--- WHAT YOU HAVE TO DO ---
Transcribe the data that follows, exactly and in full.

--------------------

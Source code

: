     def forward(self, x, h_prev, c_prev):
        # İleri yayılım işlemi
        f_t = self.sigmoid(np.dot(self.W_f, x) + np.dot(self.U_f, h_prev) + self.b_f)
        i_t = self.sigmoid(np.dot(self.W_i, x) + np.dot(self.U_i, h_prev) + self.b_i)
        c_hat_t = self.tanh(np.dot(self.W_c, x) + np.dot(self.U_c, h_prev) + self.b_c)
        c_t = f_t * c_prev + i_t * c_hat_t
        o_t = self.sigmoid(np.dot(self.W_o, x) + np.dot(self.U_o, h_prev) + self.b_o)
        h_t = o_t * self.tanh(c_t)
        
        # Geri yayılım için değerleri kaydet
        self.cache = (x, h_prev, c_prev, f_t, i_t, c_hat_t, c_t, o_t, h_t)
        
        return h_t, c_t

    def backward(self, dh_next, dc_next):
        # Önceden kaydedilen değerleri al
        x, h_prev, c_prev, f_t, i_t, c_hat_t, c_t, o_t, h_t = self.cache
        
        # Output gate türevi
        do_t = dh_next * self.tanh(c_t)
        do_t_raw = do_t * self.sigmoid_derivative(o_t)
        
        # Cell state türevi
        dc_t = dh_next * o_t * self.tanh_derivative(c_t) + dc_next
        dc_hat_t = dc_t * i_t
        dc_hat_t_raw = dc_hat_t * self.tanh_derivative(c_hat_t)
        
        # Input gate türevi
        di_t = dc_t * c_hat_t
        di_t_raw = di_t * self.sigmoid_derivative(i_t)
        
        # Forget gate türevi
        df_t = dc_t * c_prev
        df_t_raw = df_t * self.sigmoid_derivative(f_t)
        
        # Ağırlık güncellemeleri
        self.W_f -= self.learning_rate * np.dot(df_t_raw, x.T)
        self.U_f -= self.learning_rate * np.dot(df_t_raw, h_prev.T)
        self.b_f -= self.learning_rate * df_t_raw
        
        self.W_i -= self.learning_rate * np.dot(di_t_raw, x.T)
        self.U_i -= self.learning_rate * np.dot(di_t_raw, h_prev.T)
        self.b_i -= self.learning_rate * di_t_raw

--------------------

--- FINAL ANSWER ---
Source code

:     def forward(self, x, h_prev, c_prev):
        # İleri yayılım işlemi
        f_t = self.sigmoid(np.dot(self.W_f, x) + np.dot(self.U_f, h_prev) + self.b_f)
        i_t = self.sigmoid(np.dot(self.W_i, x) + np.dot(self.U_i, h_prev) + self.b_i)
        c_hat_t = self.tanh(np.dot(self.W_c, x) + np.dot(self.U_c, h_prev) + self.b_c)
        c_t = f_t * c_prev + i_t * c_hat_t
        o_t = self.sigmoid(np.dot(self.W_o, x) + np.dot(self.U_o, h_prev) + self.b_o)
        h_t = o_t * self.tanh(c_t)
        
        # Geri yayılım için değerleri kaydet
        self.cache = (x, h_prev, c_prev, f_t, i_t, c_hat_t, c_t, o_t, h_t)
        
        return h_t, c_t

    def backward(self, dh_next, dc_next):
        # Önceden kaydedilen değerleri al
        x, h_prev, c_prev, f_t, i_t, c_hat_t, c_t, o_t, h_t = self.cache
        
        # Output gate türevi
        do_t = dh_next * self.tanh(c_t)
        do_t_raw = do_t * self.sigmoid_derivative(o_t)
        
        # Cell state türevi
        dc_t = dh_next * o_t * self.tanh_derivative(c_t) + dc_next
        dc_hat_t = dc_t * i_t
        dc_hat_t_raw = dc_hat_t * self.tanh_derivative(c_hat_t)
        
        # Input gate türevi
        di_t = dc_t * c_hat_t
        di_t_raw = di_t * self.sigmoid_derivative(i_t)
        
        # Forget gate türevi
        df_t = dc_t * c_prev
        df_t_raw = df_t * self.sigmoid_derivative(f_t)
        
        # Ağırlık güncellemeleri
        self.W_f -= self.learning_rate * np.dot(df_t_raw, x.T)
        self.U_f -= self.learning_rate * np.dot(df_t_raw, h_prev.T)
        self.b_f -= self.learning_rate * df_t_raw
        
        self.W_i -= self.learning_rate * np.dot(di_t_raw, x.T)
        self.U_i -= self.learning_rate * np.dot(di_t_raw, h_prev.T)
        self.b_i -= self.learning_rate * di_t_raw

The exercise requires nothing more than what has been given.